Fili, rituali e simbologie formali
È stato un processo lungo e non privo di incertezze, dietro-front, ripensamenti. Ma è un fatto che, negli ultimi quindici anni, l’arte aniconica in Italia abbia preso nuova forza, si sia reinventata nuove strade, soluzioni formali e linguistiche inaspettate e spesso innovative. Complice una rinnovata attenzione del mercato per molti artisti che hanno fatto del fulcro della loro ricerca proprio i due principi-cardine dell’analisi dello spazio oltre la semplice superficie lineare (pensiamo a Fontana in primis, ma anche a Castellani, Bonalumi, Scheggi etc.) e dell’aniconicità come cifra di decifrazione del mondo sensibile e della dimensione intellettuale e/o spirituale. A questo va aggiunto un ritorno di attenzione per la dimensione artigianale del lavoro, non più relegata all’ambito del dilettantismo, ma, al contrario, come rifiuto e reazione all’eccesso di intellettualizzazione e di smaterializzazione della pratica artistica. Ecco allora irrompere, con esiti di forte originalità e di innovazione formale, materiali “poveri” o inusuali, un tempo considerati marginali in ambito artistico, come carta, tessuto, filo, e tecniche fino a ieri considerate secondarie, quando non squalificanti per un artista “serio”, come il collage, il ricamo, il cucito, persino l’uncinetto. La pratica cosiddetta artigianale è così venuta assumendo un significato, anche simbolico, non solo di riappropriazione del ”mestiere” contro gli eccessi iperconcettualizzanti del fare artistico, ma altresì come strumento fortemente identitario, di orgogliosa rivendicazione della propria origine, vuoi culturale, vuoi geografica o di genere.
In questo ambito va situato, io credo, il lavoro, ancora poco conosciuto ma di buona tenuta sul piano linguistico e formale, di Iryna Datsko, che ha scelto il filo come materiale privilegiato del lavoro e un approccio formale che si riallaccia alle istanze della scuola dell’arte cinetica e programmata, ma con un viraggio inedito, che sconfina a tratti nel pop e finanche nell’allucinatorio e nello psichedelico, assecondando un trend internazionale che, dopo anni di sociologismo e di minimalismo forzato, è andato via via riscoprendo la gioiosità del colore, la sovrabbondanza formale e il gusto dell’eccesso, della moltiplicazione e dell’esuberanza formale.

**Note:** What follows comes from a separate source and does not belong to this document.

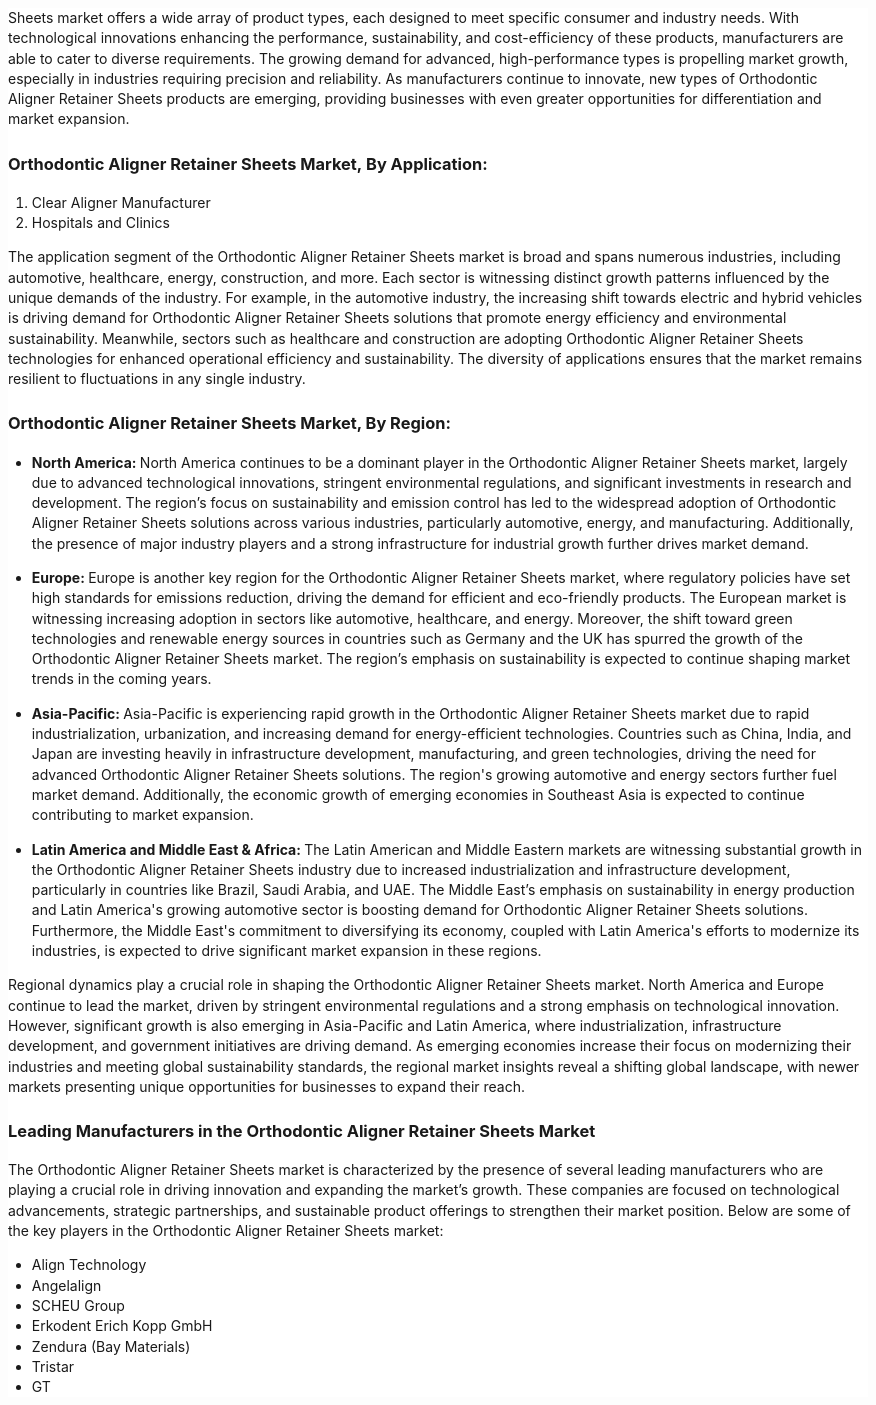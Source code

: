 Sheets market offers a wide array of product types, each designed to meet specific consumer and industry needs. With technological innovations enhancing the performance, sustainability, and cost-efficiency of these products, manufacturers are able to cater to diverse requirements. The growing demand for advanced, high-performance types is propelling market growth, especially in industries requiring precision and reliability. As manufacturers continue to innovate, new types of Orthodontic Aligner Retainer Sheets products are emerging, providing businesses with even greater opportunities for differentiation and market expansion.</p><h3>Orthodontic Aligner Retainer Sheets Market,&nbsp;By Application:</h3><ol><li>Clear Aligner Manufacturer<li> Hospitals and Clinics</li></ol><p>The application segment of the Orthodontic Aligner Retainer Sheets market is broad and spans numerous industries, including automotive, healthcare, energy, construction, and more. Each sector is witnessing distinct growth patterns influenced by the unique demands of the industry. For example, in the automotive industry, the increasing shift towards electric and hybrid vehicles is driving demand for Orthodontic Aligner Retainer Sheets solutions that promote energy efficiency and environmental sustainability. Meanwhile, sectors such as healthcare and construction are adopting Orthodontic Aligner Retainer Sheets technologies for enhanced operational efficiency and sustainability. The diversity of applications ensures that the market remains resilient to fluctuations in any single industry.</p><h3>Orthodontic Aligner Retainer Sheets Market, By Region:</h3><ul><li><p><strong>North America:&nbsp;</strong>North America continues to be a dominant player in the Orthodontic Aligner Retainer Sheets market, largely due to advanced technological innovations, stringent environmental regulations, and significant investments in research and development. The region&rsquo;s focus on sustainability and emission control has led to the widespread adoption of Orthodontic Aligner Retainer Sheets solutions across various industries, particularly automotive, energy, and manufacturing. Additionally, the presence of major industry players and a strong infrastructure for industrial growth further drives market demand.</p></li><li><p><strong><strong>Europe:&nbsp;</strong></strong>Europe is another key region for the Orthodontic Aligner Retainer Sheets market, where regulatory policies have set high standards for emissions reduction, driving the demand for efficient and eco-friendly products. The European market is witnessing increasing adoption in sectors like automotive, healthcare, and energy. Moreover, the shift toward green technologies and renewable energy sources in countries such as Germany and the UK has spurred the growth of the Orthodontic Aligner Retainer Sheets market. The region&rsquo;s emphasis on sustainability is expected to continue shaping market trends in the coming years.</p></li><li><p><strong><strong>Asia-Pacific:&nbsp;</strong></strong>Asia-Pacific is experiencing rapid growth in the Orthodontic Aligner Retainer Sheets market due to rapid industrialization, urbanization, and increasing demand for energy-efficient technologies. Countries such as China, India, and Japan are investing heavily in infrastructure development, manufacturing, and green technologies, driving the need for advanced Orthodontic Aligner Retainer Sheets solutions. The region's growing automotive and energy sectors further fuel market demand. Additionally, the economic growth of emerging economies in Southeast Asia is expected to continue contributing to market expansion.</p></li><li><p><strong><strong>Latin America and Middle East &amp; Africa:&nbsp;</strong></strong>The Latin American and Middle Eastern markets are witnessing substantial growth in the Orthodontic Aligner Retainer Sheets industry due to increased industrialization and infrastructure development, particularly in countries like Brazil, Saudi Arabia, and UAE. The Middle East&rsquo;s emphasis on sustainability in energy production and Latin America's growing automotive sector is boosting demand for Orthodontic Aligner Retainer Sheets solutions. Furthermore, the Middle East's commitment to diversifying its economy, coupled with Latin America's efforts to modernize its industries, is expected to drive significant market expansion in these regions.</p></li></ul><p>Regional dynamics play a crucial role in shaping the Orthodontic Aligner Retainer Sheets market. North America and Europe continue to lead the market, driven by stringent environmental regulations and a strong emphasis on technological innovation. However, significant growth is also emerging in Asia-Pacific and Latin America, where industrialization, infrastructure development, and government initiatives are driving demand. As emerging economies increase their focus on modernizing their industries and meeting global sustainability standards, the regional market insights reveal a shifting global landscape, with newer markets presenting unique opportunities for businesses to expand their reach.</p><h3><strong>Leading Manufacturers in the Orthodontic Aligner Retainer Sheets Market</strong></h3><p>The Orthodontic Aligner Retainer Sheets market is characterized by the presence of several leading manufacturers who are playing a crucial role in driving innovation and expanding the market&rsquo;s growth. These companies are focused on technological advancements, strategic partnerships, and sustainable product offerings to strengthen their market position. Below are some of the key players in the Orthodontic Aligner Retainer Sheets market:</p></div><div class="article-main__content" data-test-id="publishing-text-block"><ul><li><span class="">Align Technology<li>Angelalign<li>SCHEU Group<li>Erkodent Erich Kopp GmbH<li>Zendura (Bay Materials)<li>Tristar<li>GT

Quello di Iryna Datsko è un lavoro che si riallaccia in maniera esplicita alla tradizione storica dell’arte cinetico-programmata per l’aspetto apertamente sperimentale e illusorio della percezione ottica data dall’incrocio e dal gioco mutevole dei fili, oltre che per il modello dichiaratamente seriale, frattale, rizomatico, combinatorio della composizione formale dell’opera. La struttura dell’opera stessa sembra alludere alle infinite possibilità di combinazione, di trasformazione e di accumulazione di elementi cromatici differenti, al di là di ogni pretesa di gerarchia formale e sintattica, in direzione di una potenzialmente infinita e sempre variabile disposizione delle linee sulla superficie del quadro, con un surplus di partecipazione empatica dello spettatore nel reagire alle sollecitazioni percettive prodotte dalle stesse trasformazioni lineari, cromatiche e luministiche del lavoro.
L’opera stessa, creata in maniera meticolosa e certosina con un esercizio di manualità che, per la sua dimensione volutamente e coscientemente ripetitiva, rimanda a tecniche rituali (quali la creazione di mandala, lo sgranare del rosario etc.) tradizionalmente utilizzate come attività di preparazione e introduzione a pratiche di accrescimento spirituale, di concentrazione e di elevazione verso dimensioni ultraterrene, giunge così a farci uscire, almeno per un istante, dall’ambito interpretativo strettamente estetico-formale, offrendoci un ponte verso altro, un invito ad uscire dai canoni illusori del reale e un ragionamento simbolico sulle correnti di energia che uniscono l’uomo al cosmo, la terra al cielo, l’infinitamente piccolo all’infinitamente grande.